There is little difficulty in remedying the slight displacement which takes place when but one bone is broken, and in retaining the parts in a favourable position. In children, occasionally, one of the bones of the forearm is broken, the other being bent very considerably, so as to cause great deformity.[62] When both have given way, slight extension is required, and the forearm is placed in the middle state between pronation and supination. Two pasteboard splints, softened in hot water, and padded with tow, are applied, one on each aspect, from a little above the elbow to over the fingers; the outer should extend to the tips of the fingers, the inner need not pass the palm; they are retained by a roller. In fracture of both bones, a wooden splint should be retained on the outside of the limb for a few hours; but this precaution is scarcely required when but one has suffered. Similar treatment, along with attention to the wound, is required in compound fracture.
The _metacarpal bones_ and _phalanges_ of the _fingers_ are subject to fractures, both simple and compound. The metacarpal bone supporting the little finger most frequently suffers from force applied to the knuckle, as in pugilistic encounters. The other metacarpal bones are occasionally broken from crushing of the hand, as by a heavy body falling on it, or by its becoming entangled amongst machinery. The injury is readily ascertained by moving the fingers, and pressing in the course of the bone. On laying hold of the distal end of the bone suspected to have given way, placing the fingers over the shaft, and attempting slight motion, distinct crepitation is perceived. For the cure, motion of the parts must be prevented for a sufficient time, and inflammation warded off when threatened; there is a little or no displacement, and consequently retentive apparatus can be almost wholly dispensed with.
Simple fractures of the phalanges are recognised and treated by even the most unlearned in the surgical profession.

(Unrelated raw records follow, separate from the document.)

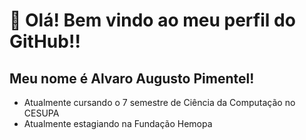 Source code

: # 👋 Olá! Bem vindo ao meu perfil do GitHub!!
## Meu nome é Alvaro Augusto Pimentel!
<ul>
  <li>Atualmente cursando o 7 semestre de Ciência da Computação no CESUPA</li>
  <li>Atualmente estagiando na Fundação Hemopa</li>
</ul>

The deformity is so striking as to render mistakes as to the nature of the accident impossible; reduction is accomplished without difficulty; and the bones are kept in their proper places by a small splint, either of wood or pasteboard, placed on each side of the finger, and retained by a narrow roller fixed by glue or starch.
Compound fractures of the phalanges are almost uniformly followed by most violent inflammatory action in all the tissues, terminating in disease of the joints, and in death of the tendinous and fibrous tissues. The suppuration is profuse and unhealthy, and the infiltration of the soft parts extensive. The diseased action not unfrequently pervades the palm of the hand. In the great majority of cases, necessity for amputation arrives sooner or later.